■ Data extract ■
------------------------------------------------------------------------
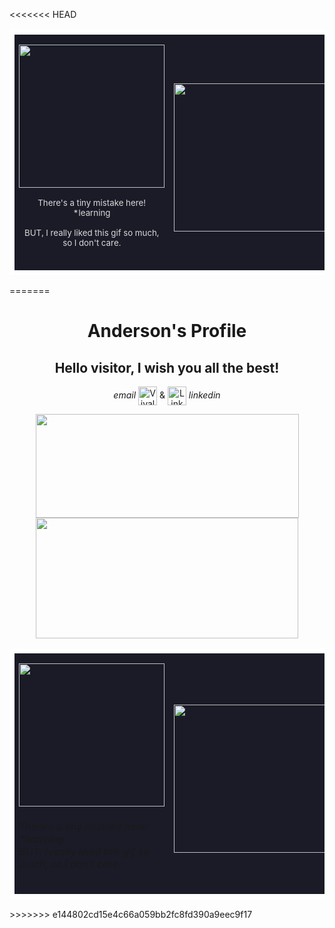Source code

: <<<<<<< HEAD
<table class=MsoNormalTable border=0 cellspacing=0 cellpadding=0
 style='border-collapse:collapse;mso-yfti-tbllook:1184;mso-padding-alt:0cm 0cm 0cm 0cm'>
 <tr style='mso-yfti-irow:0;mso-yfti-firstrow:yes;mso-yfti-lastrow:yes'>
  <td width=358 style='width:268.5pt;border:solid white 6.0pt;border-right:
  none;background:#1A1B27;padding:0cm 5.4pt 0cm 5.4pt'>
  <p class=MsoNormal align=center style='margin-bottom:0cm;text-align:center;
  line-height:normal'><span style='color:white;mso-color-alt:windowtext;
  mso-no-proof:yes'><img width=233 height=229 id="_x0000_i1026"
  src="https://cdn.discordapp.com/attachments/874004420118069298/876295016891441162/learning.gif"></span></p>
  <p class=MsoNormal align=center style='margin-bottom:0cm;text-align:center;
  line-height:normal'><span style='font-size:10.0pt;color:#D9D9D9'>There's a
  tiny </span><span lang=ES style='font-size:10.0pt;color:#D9D9D9;mso-ansi-language:
  ES'>mistake </span><span style='font-size:10.0pt;color:#D9D9D9'>here! </span><span
  lang=ES style='font-size:10.0pt;color:#D9D9D9;mso-ansi-language:ES'>*learning</span></p>
  <p class=MsoNormal align=center style='margin-bottom:0cm;text-align:center;
  line-height:normal'><span style='font-size:10.0pt;color:#D9D9D9'>BUT, I
  really liked this gif so much, so I don't care.</span></p>
  <p class=MsoNormal align=center style='margin-bottom:0cm;text-align:center;
  line-height:normal'><span style='color:white;mso-color-alt:windowtext'>&nbsp;</span></p>
  </td>
  <td width=469 style='width:351.5pt;border:solid white 6.0pt;border-left:none;
  background:#1A1B27;padding:0cm 5.4pt 0cm 5.4pt'>
  <p class=MsoNormal align=center style='margin-bottom:0cm;text-align:center;
  line-height:normal'><span style='color:white;mso-color-alt:windowtext'><span
  style='mso-no-proof:yes'><img width=455 height=237 id="_x0000_i1025"
  src="https://cdn.discordapp.com/attachments/874004420118069298/876254071454068786/logic.PNG"></span></span></p>
  </td>
 </tr>
</table>
=======
<div align=center>
  <h1><strong>Anderson's Profile</strong></h1> 
  <h2><strong>Hello visitor, I wish you all the best!</strong></h2>
  <p><em>email </em><a href="mailto:andersonmoraes@vivaldi.net"><img src="https://cdn.discordapp.com/attachments/874004420118069298/874004506302623784/vivaldi.png" alt="Vivaldi Webmail  height=" width="30" align="center" /></a> &amp; <a href="https://www.linkedin.com/in/anderson-rodrigues-de-moraes-8660381b9/">
  <img src="https://cdn.discordapp.com/attachments/874004420118069298/874006956422090842/174857.png" alt="LinkedIn  height=" width="30" align="center" /></a> <em>linkedin</em></p>
  <div><a href="https://github.com/AndMoraes/"> <img src="https://github-readme-stats.vercel.app/api?username=AndMoraes&amp;show_icons=true&amp;theme=tokyonight&amp;include_all_commits=true&amp;count_private=true" width="421" height="166" />
  <img src="https://github-readme-stats.vercel.app/api/top-langs/?username=AndMoraes&amp;layout=compact&amp;langs_count=7&amp;theme=tokyonight" width="420" height="193"/></a>      </div>
<table class=MsoTableGrid border=1 cellspacing=0 cellpadding=0 style='border-collapse:collapse;border:none'>
  <tr>
    <td width=358 style='width:268.5pt;border:solid white 6.0pt;border-right: none;background:#1A1B27;padding:0cm 5.4pt 0cm 5.4pt'>
        <p align=center style='margin-bottom:0cm;text-align:center; line-height:normal'><img width=233 height=229 id="Imagem 1" src="https://cdn.discordapp.com/attachments/874004420118069298/876295016891441162/learning.gif"></p>
        <h6>There’s a tiny mistake here! *learning<br>BUT, I really liked this gif so much, so I don't care.</h6> 
    </td>
    <td width=469 style='width:351.5pt;border:solid white 6.0pt;border-left:none; background:#1A1B27;padding:0cm 5.4pt 0cm 5.4pt'>
    <p class=MsoNormal align=center style='margin-bottom:0cm;text-align:center; line-height:normal'><span style='color:white'><img width=455 height=237
    id="Imagem 2" src="https://cdn.discordapp.com/attachments/874004420118069298/876254071454068786/logic.PNG"></span></p>
    </td>
 </tr>
</table>
  
</div>
>>>>>>> e144802cd15e4c66a059bb2fc8fd390a9eec9f17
------------------------------------------------------------------------
■ What needs to be done ■
Print the records again exactly. Skip every picture.

■ Task result ■
Source code

: <<<<<<< HEAD
<table class=MsoNormalTable border=0 cellspacing=0 cellpadding=0
 style='border-collapse:collapse;mso-yfti-tbllook:1184;mso-padding-alt:0cm 0cm 0cm 0cm'>
 <tr style='mso-yfti-irow:0;mso-yfti-firstrow:yes;mso-yfti-lastrow:yes'>
  <td width=358 style='width:268.5pt;border:solid white 6.0pt;border-right:
  none;background:#1A1B27;padding:0cm 5.4pt 0cm 5.4pt'>
  <p class=MsoNormal align=center style='margin-bottom:0cm;text-align:center;
  line-height:normal'><span style='color:white;mso-color-alt:windowtext;
  mso-no-proof:yes'><img width=233 height=229 id="_x0000_i1026"
  src="https://cdn.discordapp.com/attachments/874004420118069298/876295016891441162/learning.gif"></span></p>
  <p class=MsoNormal align=center style='margin-bottom:0cm;text-align:center;
  line-height:normal'><span style='font-size:10.0pt;color:#D9D9D9'>There's a
  tiny </span><span lang=ES style='font-size:10.0pt;color:#D9D9D9;mso-ansi-language:
  ES'>mistake </span><span style='font-size:10.0pt;color:#D9D9D9'>here! </span><span
  lang=ES style='font-size:10.0pt;color:#D9D9D9;mso-ansi-language:ES'>*learning</span></p>
  <p class=MsoNormal align=center style='margin-bottom:0cm;text-align:center;
  line-height:normal'><span style='font-size:10.0pt;color:#D9D9D9'>BUT, I
  really liked this gif so much, so I don't care.</span></p>
  <p class=MsoNormal align=center style='margin-bottom:0cm;text-align:center;
  line-height:normal'><span style='color:white;mso-color-alt:windowtext'>&nbsp;</span></p>
  </td>
  <td width=469 style='width:351.5pt;border:solid white 6.0pt;border-left:none;
  background:#1A1B27;padding:0cm 5.4pt 0cm 5.4pt'>
  <p class=MsoNormal align=center style='margin-bottom:0cm;text-align:center;
  line-height:normal'><span style='color:white;mso-color-alt:windowtext'><span
  style='mso-no-proof:yes'><img width=455 height=237 id="_x0000_i1025"
  src="https://cdn.discordapp.com/attachments/874004420118069298/876254071454068786/logic.PNG"></span></span></p>
  </td>
 </tr>
</table>
=======
<div align=center>
  <h1><strong>Anderson's Profile</strong></h1> 
  <h2><strong>Hello visitor, I wish you all the best!</strong></h2>
  <p><em>email </em><a href="mailto:andersonmoraes@vivaldi.net"><img src="https://cdn.discordapp.com/attachments/874004420118069298/874004506302623784/vivaldi.png" alt="Vivaldi Webmail  height=" width="30" align="center" /></a> &amp; <a href="https://www.linkedin.com/in/anderson-rodrigues-de-moraes-8660381b9/">
  <img src="https://cdn.discordapp.com/attachments/874004420118069298/874006956422090842/174857.png" alt="LinkedIn  height=" width="30" align="center" /></a> <em>linkedin</em></p>
  <div><a href="https://github.com/AndMoraes/"> <img src="https://github-readme-stats.vercel.app/api?username=AndMoraes&amp;show_icons=true&amp;theme=tokyonight&amp;include_all_commits=true&amp;count_private=true" width="421" height="166" />
  <img src="https://github-readme-stats.vercel.app/api/top-langs/?username=AndMoraes&amp;layout=compact&amp;langs_count=7&amp;theme=tokyonight" width="420" height="193"/></a>      </div>
<table class=MsoTableGrid border=1 cellspacing=0 cellpadding=0 style='border-collapse:collapse;border:none'>
  <tr>
    <td width=358 style='width:268.5pt;border:solid white 6.0pt;border-right: none;background:#1A1B27;padding:0cm 5.4pt 0cm 5.4pt'>
        <p align=center style='margin-bottom:0cm;text-align:center; line-height:normal'><img width=233 height=229 id="Imagem 1" src="https://cdn.discordapp.com/attachments/874004420118069298/876295016891441162/learning.gif"></p>
        <h6>There’s a tiny mistake here! *learning<br>BUT, I really liked this gif so much, so I don't care.</h6> 
    </td>
    <td width=469 style='width:351.5pt;border:solid white 6.0pt;border-left:none; background:#1A1B27;padding:0cm 5.4pt 0cm 5.4pt'>
    <p class=MsoNormal align=center style='margin-bottom:0cm;text-align:center; line-height:normal'><span style='color:white'><img width=455 height=237
    id="Imagem 2" src="https://cdn.discordapp.com/attachments/874004420118069298/876254071454068786/logic.PNG"></span></p>
    </td>
 </tr>
</table>
  
</div>
>>>>>>> e144802cd15e4c66a059bb2fc8fd390a9eec9f17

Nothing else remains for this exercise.